The Supreme Court’s ruling a month ago on the ACA led to the predictable reactions from “the usual suspects” posing as Virginia’s political elite, especially those who quickly disclaimed any interest in the new Federal funds.
One thing is obvious:
The Assembly has a massive task ahead in terms of getting a grip on Medicaid, which is a Federal program that provides funds to states for medical benefits to the indigent and disabled. Let’s have a quick primer:
To date, Virginia has had one of the stingiest Medicaid programs in the nation, both in terms of benefits and eligibility.

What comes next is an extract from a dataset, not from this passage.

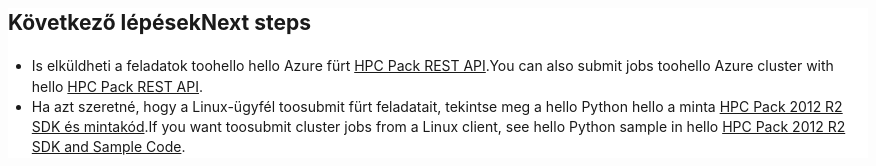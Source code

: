 ## <a name="next-steps"></a><span data-ttu-id="2567a-196">Következő lépések</span><span class="sxs-lookup"><span data-stu-id="2567a-196">Next steps</span></span>
* <span data-ttu-id="2567a-197">Is elküldheti a feladatok toohello hello Azure fürt [HPC Pack REST API](http://social.technet.microsoft.com/wiki/contents/articles/7737.creating-and-submitting-jobs-by-using-the-rest-api-in-microsoft-hpc-pack-windows-hpc-server.aspx).</span><span class="sxs-lookup"><span data-stu-id="2567a-197">You can also submit jobs toohello Azure cluster with hello [HPC Pack REST API](http://social.technet.microsoft.com/wiki/contents/articles/7737.creating-and-submitting-jobs-by-using-the-rest-api-in-microsoft-hpc-pack-windows-hpc-server.aspx).</span></span>
* <span data-ttu-id="2567a-198">Ha azt szeretné, hogy a Linux-ügyfél toosubmit fürt feladatait, tekintse meg a hello Python hello a minta [HPC Pack 2012 R2 SDK és mintakód](https://www.microsoft.com/download/details.aspx?id=41633).</span><span class="sxs-lookup"><span data-stu-id="2567a-198">If you want toosubmit cluster jobs from a Linux client, see hello Python sample in hello [HPC Pack 2012 R2 SDK and Sample Code](https://www.microsoft.com/download/details.aspx?id=41633).</span></span>


[jobsubmit]: ./media/virtual-machines-windows-hpcpack-cluster-submit-jobs/jobsubmit.png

From a public policy perspective, that has advantages in that pushes recipients to find work and private health care. (Children are a separate subject; more on that later). However, as the Medicaid program expands and become a de facto “single payer” health system, Virginia stands to lose billions of dollars in tax revenue — which we pay in Federal taxes and don’t receive in benefits.
A few fun facts …
Virginia ranks 12th in the U.S. in terms of population and 8th in terms of per capita income. There’s a lot of us and we are comparatively affluent. (This is a statewide average — there are obviously disparities across the Commonwealth).
We rank 22nd in terms of raw number of Medicaid recipients: slightly over a million strong. Virginia and New Hampshire are the only East Coast states with under 13% of our population on Medicaid. Our per capita percentage puts us 48th overall.
In other words, we have the strictest criteria to qualify for Medicaid.
Even then, our Medicaid spending is on track to triple since 2000, when the program had 500,000 recipients receiving $2.6 billion. There are many reasons for this: the first is economic (recessions drive Medicaid growth for obvious reasons); the second is the intentional expansion of the FAMIS program during the Warner administration (we enrolled every child in an eligible family, i.e. making 133% of the Federal Poverty Level, even if the parents didn’t qualify)
The latter is actually a good thing, since children have no choice in their economic circumstances and are comparatively inexpensive to insure (average Medicaid cost per child is only $2200 vs. $3500 for adults). So we can all agree that FAMIS was a success.
The ACA completely redefines Medicaid by making it a de facto ”single payer” of health insurance for all citizens, including healthy adults, who lack private insurance and have incomes within 133% of the FPL. That’s projected to be 270,000-425,000 new enrollees in Virginia.
Under the Federal law, these new annual payments (which range up to $4 billion), will be 100% absorbed by the Federal government through 2016 — although Virginia will still administer this state program.
The Federal match (or “FMAP”) will then begin to draw down in 2017, so that the state picks up 10% of the new cost. The state will continue to pick up the cost of the enrollees under the old system, as well as the administrative costs for running Medicaid.
Of course, ACA is a law. Like any law, it can be rewritten by a new Congress, perhaps one more concerned with cost-cutting and less concerned with keeping a promise.
Having said all that, any Governor that refuses to participate in ACA — or declines the Federal share — will be walking away from $2 billion annually in health care benefits to its citizens. Notably, these are benefits which are subsidized by the Federal taxpayer (or the Federal bondholder to be more accurate). No, you don’t get a tax refund if your Governor refuses these benefits. It’s just a dead weight loss.
It’s akin to refusing an inheritance because you don’t like the person who gave you the gift. I guess you make a point. But does anyone really care?
At the end of the day, state legislatures have to fight their own battles – not refight battles lost on Capitol Hill. That is what Federalism is really about.
If you oppose ACA as “government creep,” then by all means elect a Congress or President that will change it. By contrast, refusing FMAP is a surefire loser — and the state taxpayer won’t stand for it.